Representative Nick Kupper introduced HB2460 this legislative session to combat this insanity and introduce some common sense. This bill prevents local governments from fining retailers over abandoned movable property, such as shopping carts and handheld baskets. Retailers already lose money from cart theft; charging them to reclaim their own stolen property is ridiculous.
This type of policy is the definition of “California-ing Arizona.” California has regulated abandoned shopping carts for decades, with state law dating back to 1992 authorizing cities to penalize retailers when carts are not retrieved from public spaces. Tucson and Phoenix are now following in those footsteps. Arizona law ARS 44-1799.33 already establishes procedures for dealing with abandoned shopping carts, including notice to the owner, impoundment, cost recovery, and eventual disposal if the cart is not retrieved, without automatically penalizing retailers.
Arizona should be a state that prioritizes accountability and property rights, but these cities seem intent on breaking that mold.
Tucson started back in 2013 when the city council approved an ordinance requiring retailers to retrieve abandoned shopping carts that end up off of their property. If they fail to pick up a cart within three days after notification, the city impounds it and charges the retailer a $30 retrieval fee. After 30 days, the fee is automatically added to the company’s water bill, and the cart is either sold or discarded. Retailers bear the burden after their property has already been stolen.
Phoenix has an even longer history of penalizing retailers through its Abandoned Shopping Cart Retrieval Program, first authorized as a pilot in 2005 and officially established in 2007. The program charges retailers a fee when city crews collect carts found off-site. Over the years, the fees have increased from $20 in 2007 to $50 by 2017, supposedly to “incentivize better management” of their property. Just this year, the city expanded its approach with a new ordinance requiring annual retailer certification, management plans, and higher penalties for non-compliance.
While Phoenix and Tucson have some of the longest histories with this bad policy, other Arizona cities including Avondale (2020), Glendale (2023), Maricopa (2022), and Peoria (2008) have adopted similar shopping cart ordinances. Whether through retrieval fees, regulatory requirements, or mandated anti-theft measures, the trend reflects a growing statewide shift toward placing increased responsibility on retailers for cart loss and abandonment.
Cities defend these policies by arguing that abandoned shopping carts impose public costs: blocked sidewalks, poor aesthetics, and cleanup time. Framing the policy as cost recovery rather than punishment, they claim retailers are best positioned to prevent loss through management systems or retrieval services.

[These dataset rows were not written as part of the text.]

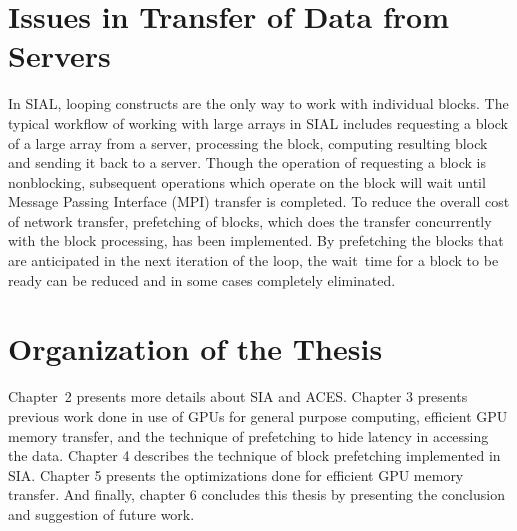 \section{Issues in Transfer of Data from Servers}
In SIAL, looping constructs are the only way to work with individual blocks.
The typical workflow of working with large arrays in SIAL includes requesting a
block of a large array from a server,
processing the block, computing resulting block and sending it back to a server. Though
the operation of requesting a block is nonblocking, subsequent operations
which operate on the block will wait until Message Passing Interface (MPI)
transfer is completed. To reduce the overall cost of network
transfer, prefetching of blocks, which does the transfer concurrently
with the block processing, has been implemented. By prefetching the blocks that are anticipated in
the next iteration of the loop, the wait~time for a block to be ready
can be reduced and in some cases completely eliminated.

\section{Organization of the Thesis}
Chapter~2 presents more details about SIA and ACES. Chapter 3 presents previous work done in use of GPUs for general purpose
computing, efficient GPU memory transfer, and the technique of prefetching to hide
latency in accessing the data.
Chapter 4 describes the technique of block prefetching implemented in SIA. Chapter 5
presents the optimizations done for efficient GPU memory transfer. And
finally, chapter 6 concludes this thesis by presenting the conclusion and suggestion
of future work.
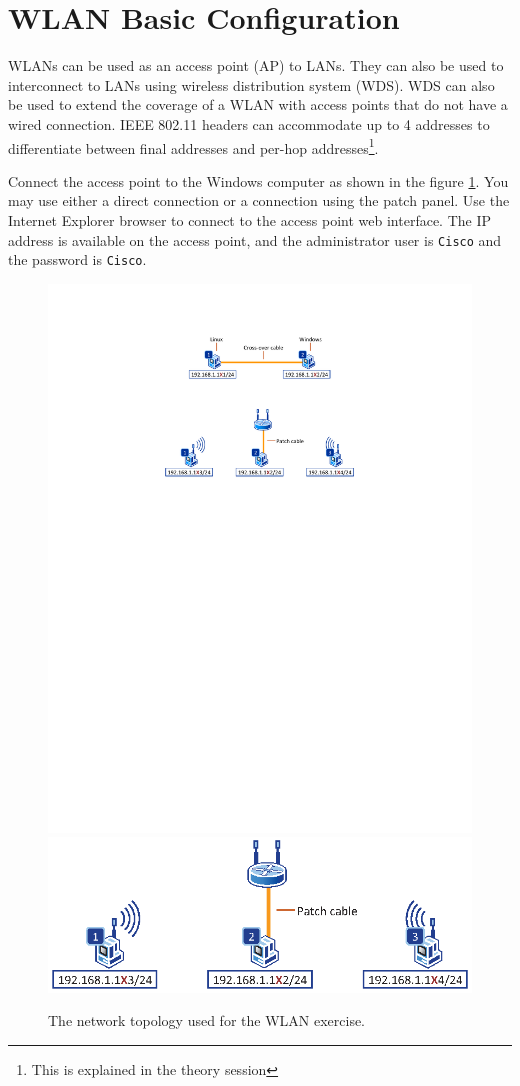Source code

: \section{WLAN Basic Configuration}

WLANs can be used as an access point (AP) to LANs. They can also be used to interconnect to LANs using wireless distribution system (WDS).
WDS can also be used to extend the coverage of a WLAN with access points that do not have a wired connection.
IEEE 802.11 headers can accommodate up to 4 addresses to differentiate between final addresses and per-hop addresses\footnote{This is explained in the theory session}.

Connect the access point to the Windows computer as shown in the figure \ref{fig:Wlan}. You may use either a direct connection or a connection using the patch panel. Use the Internet Explorer browser to connect to the access point web interface. The IP address is available on the access point, and the administrator user is \texttt{\color{blue}Cisco} and the password is \texttt{\color{blue}Cisco}.

\begin{figure}
\centering
\ifpdf
\includegraphics[width=0.9\linewidth]{Figures/Wlan.pdf}
\else
\includegraphics[width=0.9\linewidth]{Figures/Wlan.eps}
\fi
\caption{The network topology used for the WLAN exercise.}
\label{fig:Wlan}
\end{figure}

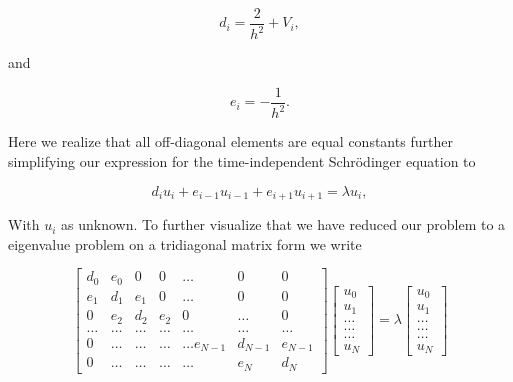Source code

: \documentclass[12pt]{article}
\numberwithin{figure}{section}
\numberwithin{table}{section}
\begin{document}
\begin{equation*}
   d_i=\frac{2}{h^2}+V_i,
\end{equation*}

\noindent and 

\begin{equation*}
   e_i=-\frac{1}{h^2}.
\end{equation*}

\noindent Here we realize that all off-diagonal elements are equal constants further simplifying our expression for the time-independent Schrödinger equation to \cite{pro2}

\begin{equation}
d_iu_i+e_{i-1}u_{i-1}+e_{i+1}u_{i+1}  = \lambda u_i, \label{eq:discrete_eq}
\end{equation}

\noindent With $u_i$ as unknown. To further visualize that we have reduced our problem to a eigenvalue problem on a tridiagonal matrix form we write \cite{pro2}

\begin{equation}
    \begin{bmatrix}d_0 & e_0 & 0   & 0    & \dots  &0     & 0 \\
                                e_1 & d_1 & e_1 & 0    & \dots  &0     &0 \\
                                0   & e_2 & d_2 & e_2  &0       &\dots & 0\\
                                \dots  & \dots & \dots & \dots  &\dots      &\dots & \dots\\
                                0   & \dots & \dots & \dots  &\dots  e_{N-1}     &d_{N-1} & e_{N-1}\\
                                0   & \dots & \dots & \dots  &\dots       &e_{N} & d_{N}
             \end{bmatrix}  \begin{bmatrix} u_{0} \\
                                                              u_{1} \\
                                                              \dots\\ \dots\\ \dots\\
                                                              u_{N}
             \end{bmatrix}=\lambda \begin{bmatrix} u_{0} \\
                                                              u_{1} \\
                                                              \dots\\ \dots\\ \dots\\
                                                              u_{N}
             \end{bmatrix} \label{eq:eig_rep}
\end{equation}
\end{document}
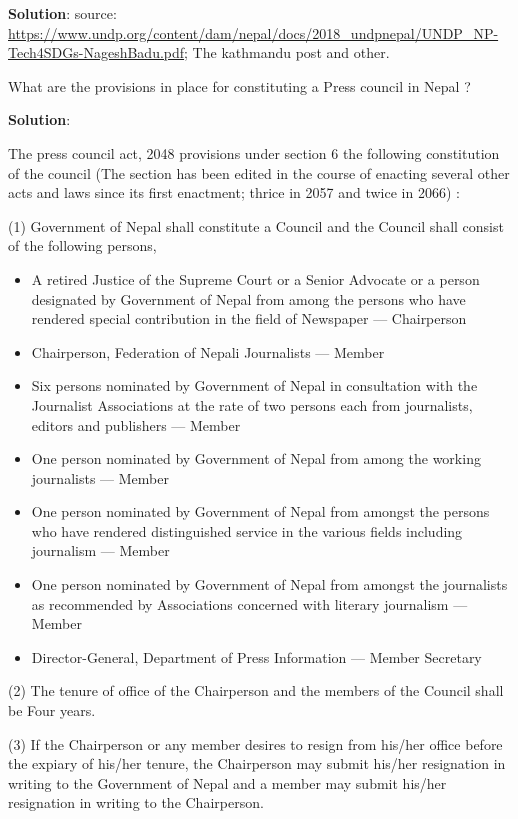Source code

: \documentclass[
  openany]{book}
\newcommand{\question}{\item}
\newenvironment{solution}{ {\bfseries Solution}:}{}
\begin{document}
\begin{questions}
\begin{solution}
source: \url{https://www.undp.org/content/dam/nepal/docs/2018_undpnepal/UNDP_NP-Tech4SDGs-NageshBadu.pdf}; The kathmandu post and other.
\end{solution}

\question What are the provisions in place for constituting a Press council in Nepal ?

\begin{solution}

The press council act, 2048 provisions under section 6 the following constitution of the council (The section has been edited in the course of enacting several other acts and laws since its first enactment; thrice in 2057 and twice in 2066) :

(1) Government of Nepal shall constitute a Council and the Council shall consist of the following persons,

\begin{itemize}
\item A retired Justice of the Supreme Court or a Senior Advocate or a person designated by Government of Nepal from among the persons who have rendered special contribution in the field of Newspaper --- Chairperson
\item Chairperson, Federation of Nepali Journalists --- Member
\item Six persons nominated by Government of Nepal in consultation with the Journalist Associations at the rate of two persons each from journalists, editors and publishers --- Member
\item One person nominated by Government of Nepal from among the working journalists --- Member
\item One person nominated by Government of Nepal from amongst the persons who have rendered distinguished service in the various fields including journalism --- Member
\item One person nominated by Government of Nepal from  amongst the journalists as recommended by Associations concerned with literary journalism --- Member
\item Director-General, Department of Press Information --- Member Secretary
\end{itemize}

(2) The tenure of office of the Chairperson and the members of the Council shall be Four years.

(3) If the Chairperson or any member desires to resign from his/her office before the expiary of his/her tenure, the Chairperson may submit his/her resignation in writing to the Government of Nepal and a member may submit his/her resignation in writing to the Chairperson.


\end{solution}
\end{questions}
\end{document}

During the committee hearing on HB2460, a representative of the City of Phoenix even argued that enforcing the law against thieves would be problematic because retailers would be prosecuting their customers. Last I checked, people who steal carts are not law-abiding citizens merely buying groceries, they’re criminals. In that same discussion, a Democrat lawmaker claimed that preventing cities from imposing these fines would be government overreach. It truly feels like we are living in an upside-down world.
But there is no good rationale for these ordinances. If theft is the problem, why not prioritize enforcement and deterrence? Shifting the burden onto retailers normalizes the crime and encourages continued bad behavior. Why would it ever stop if the guilty never face repercussions?
These unjust ordinances are the gateway to further punishment of the innocent while the guilty walk free. It starts with shopping carts, then Arizona will go full-blown California and allow squatters to take over homes and punish the rightful property owners.
HB2460 is necessary to protect retailers from being fined for retrieving their own stolen property. This shouldn’t even be a debate. In America, your property is yours, and those who steal it should face consequences, not the victims of the theft. That is justice. The bill passed the Arizona House in late February on a party-line vote and now heads to the Senate. We encourage the Senate and the governor to move quickly to pass and sign the measure to reaffirm basic property rights and ensure businesses are not punished for crimes committed by others and reject the creeping wave of California-style policies before they take deeper root in our state.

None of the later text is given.